What is expected> Using the listing below, give the number of lines in which the string "left" appears, and nothing else.
******************************
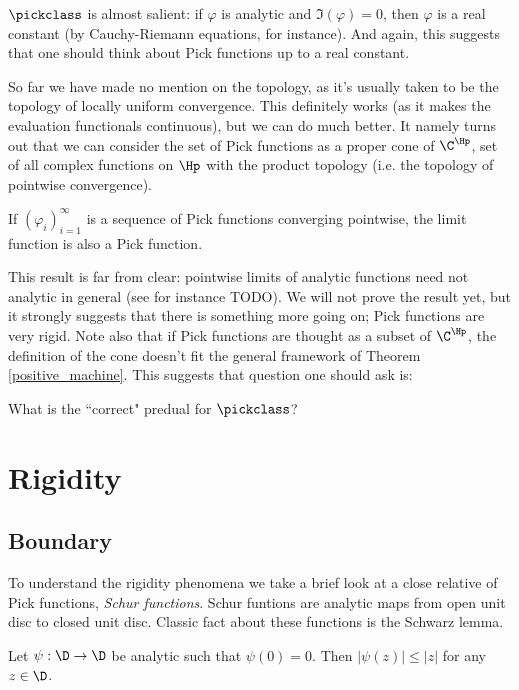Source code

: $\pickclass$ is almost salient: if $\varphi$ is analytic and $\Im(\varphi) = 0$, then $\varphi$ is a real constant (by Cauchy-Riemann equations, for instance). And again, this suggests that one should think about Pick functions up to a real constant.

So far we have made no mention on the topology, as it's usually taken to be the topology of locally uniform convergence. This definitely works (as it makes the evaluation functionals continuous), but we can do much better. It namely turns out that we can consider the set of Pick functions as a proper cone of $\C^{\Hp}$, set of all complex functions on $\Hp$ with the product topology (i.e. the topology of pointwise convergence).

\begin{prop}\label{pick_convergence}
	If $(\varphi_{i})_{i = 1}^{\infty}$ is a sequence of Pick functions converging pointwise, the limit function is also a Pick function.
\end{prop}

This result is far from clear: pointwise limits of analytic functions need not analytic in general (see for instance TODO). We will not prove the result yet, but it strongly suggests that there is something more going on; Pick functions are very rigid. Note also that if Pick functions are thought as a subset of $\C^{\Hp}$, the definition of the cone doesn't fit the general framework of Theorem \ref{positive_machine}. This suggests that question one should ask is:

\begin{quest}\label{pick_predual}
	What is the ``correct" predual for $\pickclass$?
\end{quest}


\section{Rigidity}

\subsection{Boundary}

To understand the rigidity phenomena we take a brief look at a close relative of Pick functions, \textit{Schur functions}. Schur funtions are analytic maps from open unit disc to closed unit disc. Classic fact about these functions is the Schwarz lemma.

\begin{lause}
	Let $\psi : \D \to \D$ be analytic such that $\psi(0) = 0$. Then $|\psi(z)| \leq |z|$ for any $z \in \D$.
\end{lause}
******************************
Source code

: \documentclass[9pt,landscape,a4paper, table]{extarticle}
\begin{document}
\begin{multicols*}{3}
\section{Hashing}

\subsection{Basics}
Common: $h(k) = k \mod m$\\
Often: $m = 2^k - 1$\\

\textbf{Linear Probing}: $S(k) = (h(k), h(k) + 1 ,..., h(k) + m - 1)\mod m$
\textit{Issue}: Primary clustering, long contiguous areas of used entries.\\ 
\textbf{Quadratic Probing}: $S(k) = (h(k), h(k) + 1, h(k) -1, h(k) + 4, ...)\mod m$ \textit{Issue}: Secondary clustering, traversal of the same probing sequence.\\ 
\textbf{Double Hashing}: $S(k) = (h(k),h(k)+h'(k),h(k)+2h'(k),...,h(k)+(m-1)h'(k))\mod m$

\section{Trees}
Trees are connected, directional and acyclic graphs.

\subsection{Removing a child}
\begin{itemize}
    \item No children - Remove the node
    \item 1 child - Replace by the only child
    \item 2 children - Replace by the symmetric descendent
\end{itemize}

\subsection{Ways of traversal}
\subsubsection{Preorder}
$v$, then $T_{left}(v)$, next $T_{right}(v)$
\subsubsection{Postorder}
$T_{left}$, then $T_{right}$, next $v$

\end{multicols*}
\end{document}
******************************
Answer box> 2